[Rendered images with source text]
============

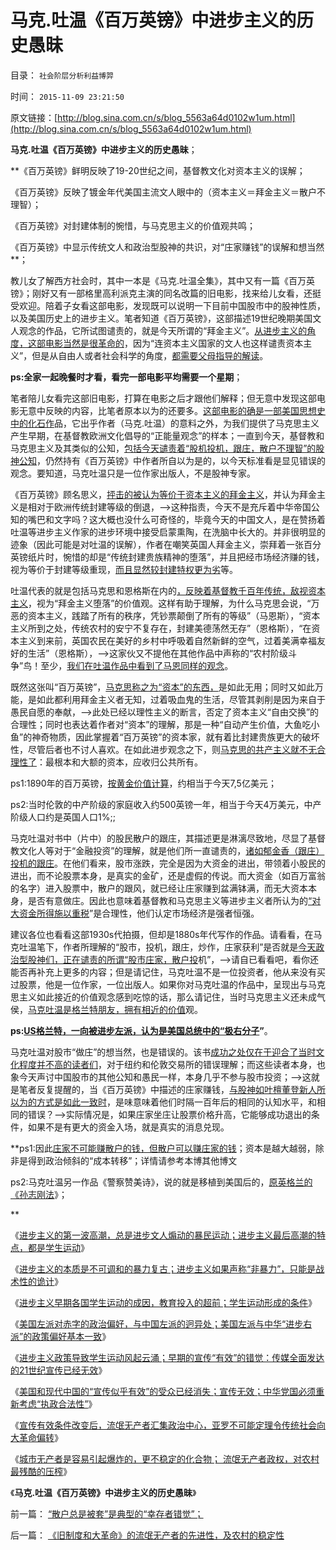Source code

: # 马克.吐温《百万英镑》中进步主义的历史愚昧

目录： `社会阶层分析利益博羿` 

时间： `2015-11-09 23:21:50` 

原文链接：[http://blog.sina.com.cn/s/blog_5563a64d0102w1um.html](http://blog.sina.com.cn/s/blog_5563a64d0102w1um.html)

**马克.吐温《百万英镑》中进步主义的历史愚昧**；

**《百万英镑》鲜明反映了19-20世纪之间，基督教文化对资本主义的误解；

《百万英镑》反映了镀金年代美国主流文人眼中的（资本主义＝拜金主义＝散户不理智）；

《百万英镑》对封建体制的惋惜，与马克思主义的价值观共鸣；

《百万英镑》中显示传统文人和政治型股神的共识，对“庄家赚钱”的误解和想当然**；

教儿女了解西方社会时，其中一本是《马克.吐温全集》，其中又有一篇《百万英镑》；刚好又有一部格里高利派克主演的同名改篇的旧电影，找来给儿女看，还挺受欢迎。陪着子女看这部电影，发现既可以说明一下目前中国股市中的股神性质，以及美国历史上的进步主义。笔者知道《百万英镑》，这部描述19世纪晚期美国文人观念的作品，它所试图谴责的，就是今天所谓的“拜金主义”。[从进步主义的角度，这部电影当然是很革命的](../../../2015/11/2/波浪理论描述的进步主义曲线，文人，暴民，学生运动.md)，因为“连资本主义国家的文人也这样谴责资本主义”，但是从自由人或者社会科学的角度，[都需要父母指导的解读](../../../2014/9/15/人性本私或是最好的逻辑读物，父母是儿童最好的启蒙读物.md)。

**ps:全家一起晚餐时才看，看完一部电影平均需要一个星期**；

笔者陪儿女看完这部旧电影，打算在电影之后才跟他们解释；但无意中发现这部电影无意中反映的内容，比笔者原本以为的还要多。[这部电影的确是一部美国思想史中的化石作](../../../2015/10/31/进步主义＝资本主义发展＋传统公有制理想；及保守主义.md)品，它出乎作者（马克.吐温）的意料之外，为我们提供了马克思主义产生早期，在基督教欧洲文化倡导的“正能量观念”的样本；一直到今天，基督教和马克思主义及其类似的公知，[包括今天谴责着“股机投机，跟庄，散户不理智”的股神公知](../../../2015/7/19/基督教和马克思主义者妖魔化的庄家和讴歌“反垄断”；.md)，仍然持有《百万英镑》中作者所自以为是的，以今天标准看是显见错误的观念。要知道，马克吐温只是一位作家出版人，不是股神专家。

《百万英镑》顾名思义，[抨击的被认为等价于资本主义的拜金主义](../../../2015/8/29/基督教和马克思主义的劳动价值论，革命宣传的蒙太奇；.md)，并认为拜金主义是相对于欧洲传统封建等级的倒退，——>这种指责，今天不是充斥着中华帝国公知的嘴巴和文字吗？这大概也没什么可奇怪的，毕竟今天的中国文人，是在赞扬着吐温等进步主义作家的进步环境中接受启蒙熏陶，在洗脑中长大的。并非很明显的迹象（因此可能是对吐温的误解），作者在嘲笑英国人拜金主义，崇拜着一张百分英镑纸片时，惋惜的却是“传统封建贵族精神的堕落”，并且把经市场经济赚的钱，视为等价于封建等级重现，[而且显然较封建特权更为劣](../../../2013/11/9/民粹的核心是侵犯私有财产，免费的午餐诱惑民粹“通往奴役之路”.md)等。

吐温代表的就是包括马克思和恩格斯在内的[，反映着基督教千百年传统，敌视资本主义](../../../2015/5/28/美国普众物质文明的成功，后验了社会进化论的先验.md)，视为“拜金主义堕落”的价值观。这样有助于理解，为什么马克思会说，“万恶的资本主义，践踏了所有的秩序，凭钞票颠倒了所有的等级”（马恩斯），“资本主义所到之处，传统农村的安宁不复存在，封建美德荡然无存”（恩格斯），“在资本主义到来前，英国农民在美好的乡村中呼吸着自然新鲜的空气，过着美满幸福友好的生活”（恩格斯），——>这家伙又不提他在其他作品中声称的“农村阶级斗争”鸟！至少，[我们在吐温作品中看到了马恩同样的观念](../../../2015/10/29/卡尔.马克思对人性定理的直觉和坚定虔诚的信仰.md)。

既然这张叫“百万英镑”，[马克思称之为“资本”的东西，](../../../2014/1/2/《资本论》逻辑依据的“资本定义”，在客观社会中不存在.md)是如此无用；同时又如此万能，是如此都利用拜金主义者无知，过着吸血鬼的生活，尽管其剥削是因为来自于愚民自愿的奉献，——>此处已经以理性主义的断言，否定了资本主义“自由交换”的合理性；同时也表达着作者对“资本”的理解，那是一种“自动产生价值，大鱼吃小鱼”的神奇物质，因此掌握着“百万英镑”的资本家，就有着比封建贵族更大的破坏性，尽管后者也不讨人喜欢。在如此进步观念之下，则[马克思的共产主义就不无合理性了](../../../2011/9/19/《资本论》逻辑比亚当斯密和李嘉图严密,和关税保护.md)：最根本和大额的资本，应收归公共所有。

ps1:1890年的百万英镑，[按黄金价值计算](../../../2011/12/22/英镑货币体系和19世纪英国的工资物价；.md)，约相当于今天7,5亿美元；

ps2:当时伦敦的中产阶级的家庭收入约500英镑一年，相当于今天4万美元，中产阶级人口约是英国人口1%;;

马克吐温对书中（片中）的股民散户的跟庄，其描述更是淋漓尽致地，尽显了基督教文化人等对于“金融投资”的理解，就是他们所一直谴责的，[诸如郁金香（跟庄）投机的跟庄](../../../2009/11/26/交换创造价值之“零和股市创造的社会价值”.md)。在他们看来，股市涨跌，完全是因为大资金的进出，带领着小股民的进出，而不论股票本身，是真实的金矿，还是虚假的传说。而大资金（如百万富翁的名字）进入股票中，散户的跟风，就已经让庄家赚到盆满钵满，而无大资本本身，是否有意做庄。因此也意味着基督教和马克思主义等进步主义者所认为的[“对大资金所得施以重税](../../../2015/10/18/尽管加税吧，那是基督教的平等和共同富裕；.md)”是合理性，他们认定市场经济是强者恒强。

建议各位也看看这部1930s代拍摄，但却是1880s年代写作的作品。请看看，在马克吐温笔下，作者所理解的“股市，投机，跟庄，炒作，庄家获利”是否就是[今天政治型股神们，正在谴责的所谓“股市庄家，散户投](../../../2013/6/18/职业股神的四大专业原则；.md)机”，——>请自已看看吧，看你还能否再补充上更多的内容；但是请记住，马克吐温不是一位投资者，他从来没有买过股票，他是一位作家，一位出版人。如果你对马克吐温的作品中，呈现出与马克思主义如此接近的价值观念感到吃惊的话，那么请记住，当时马克思主义还未成气侯，[马克吐温是格兰特朋友，拥有相近的价值](../../../2011/7/10/工团主义造就行政垄断寡头.md)观。

**ps:[US格兰特，一向被进步左派，认为是美国总统中的“极右分子](../../../2011/7/17/林肯反对“把黑人留在美国，那怕是作为奴隶”.md)”**。

马克吐温对股市“做庄”的想当然，也是错误的。该书[成功之处仅在于迎合了当时文化程度并不高的读者们](../../../2015/11/1/20世纪美国进步主义的两次高潮，进步主义的前世今生.md)，对于纽约和伦敦交易所的错误理解；而这些读者本身，也象今天声讨中国股市的其他公知和愚民一样，本身几乎不参与股市投资；——>这就是笔者反复提醒的，当《百万英镑》中描述的庄家赚钱，[与股神如叶檀董登新人所以为的方式是如此一致时](../../../2009/12/10/专家教授嫌中国税收太轻，“向国际接轨”.md)，是味意味着他们时隔一百年后的相同的认知水平，和相同的错误？——>实际情况是，如果庄家坐庄让股票价格升高，它能够成功退出的条件，如果不是有更大的资金入场，就是真实的消息兑现。

**ps1:因此[庄家不可能赚散户的钱，但散户可以赚庄家的钱](../../../2015/7/12/“资本，投机”是想象中的魔鬼，永远不能举证，也永远不能证伪；.md)；资本是越大越弱，除非是得到政治倾斜的“成本转移”；详情请参考本博其他博文

ps2:马克吐温另一作品《警察赞美诗》，说的就是移植到美国后的，[原英格兰的《孙志刚法](../../../2011/3/30/美英“孙志刚法”和黑奴待遇.md)》；

**

《[进步主义的第一波高潮，总是进步文人煽动的暴民运动；进步主义最后高潮的特点，都是学生运动](../../../2015/11/2/波浪理论描述的进步主义曲线，文人，暴民，学生运动.md)》

《[进步主义的本质是不可调和的暴力复古；进步主义如果声称“非暴力”，只能是战术性的诡计](../../../2015/11/3/进步主义的本质是不可调和的暴力复古；.md)》

《[进步主义早期各国学生运动的成因，教育投入的超前；学生运动形成的条件](../../../2015/11/4/进步主义早期各国的教育和学生运动之间的关联.md)》

《[美国左派对赤字的政治偏好，与中国左派的迥异处；美国左派与中华“进步右派”的政策偏好基本一致](../../../2015/11/5/美国左派对赤字的政治偏好，与中国左派的迥异，与中国右派的类同.md)》

《[进步主义政策导致学生运动风起云涌；早期的宣传“有效”的错觉：传媒全面发达的21世纪宣传已经无效](../../../2015/11/6/进步主义早期的宣传“有效”的错觉，及学生运动.md)》

《[美国和现代中国的“宣传似乎有效”的受众已经消失；宣传无效；中华党国必须重新考虑“执政合法性”](../../../2015/11/7/进步主义对宣传的错觉，旧制度和大革命的现实.md)》

《[宣传有效条件改变后，流氓无产者汇集政治中心，亚罗不可能定理令传统社会向大革命偏转](../../../2015/11/8/宣传有效条件改变后的法国大革命，英国和纳粹德国；.md)》

《[城市无产者是容易引起爆炸的，更不稳定的化合物；
流氓无产者政权，对农村最残酷的压榨](../../../2015/11/9/《旧制度和大革命》的流氓无产者的先进性，及农村的稳定性.md)》

《**马克.吐温《百万英镑》中进步主义的历史愚昧**》

前一篇： [“散户总是被套”是典型的“幸存者错觉”；](../../../2015/11/10/“散户总是被套”是典型的“幸存者错觉”；.md)

后一篇： [《旧制度和大革命》的流氓无产者的先进性，及农村的稳定性](../../../2015/11/9/《旧制度和大革命》的流氓无产者的先进性，及农村的稳定性.md)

============

What is being asked
Search the data for "的流氓无产者的先进性". Copy every matching line.

Exercise output
流氓无产者政权，对农村最残酷的压榨](../../../2015/11/9/《旧制度和大革命》的流氓无产者的先进性，及农村的稳定性.md)》
后一篇： [《旧制度和大革命》的流氓无产者的先进性，及农村的稳定性](../../../2015/11/9/《旧制度和大革命》的流氓无产者的先进性，及农村的稳定性.md)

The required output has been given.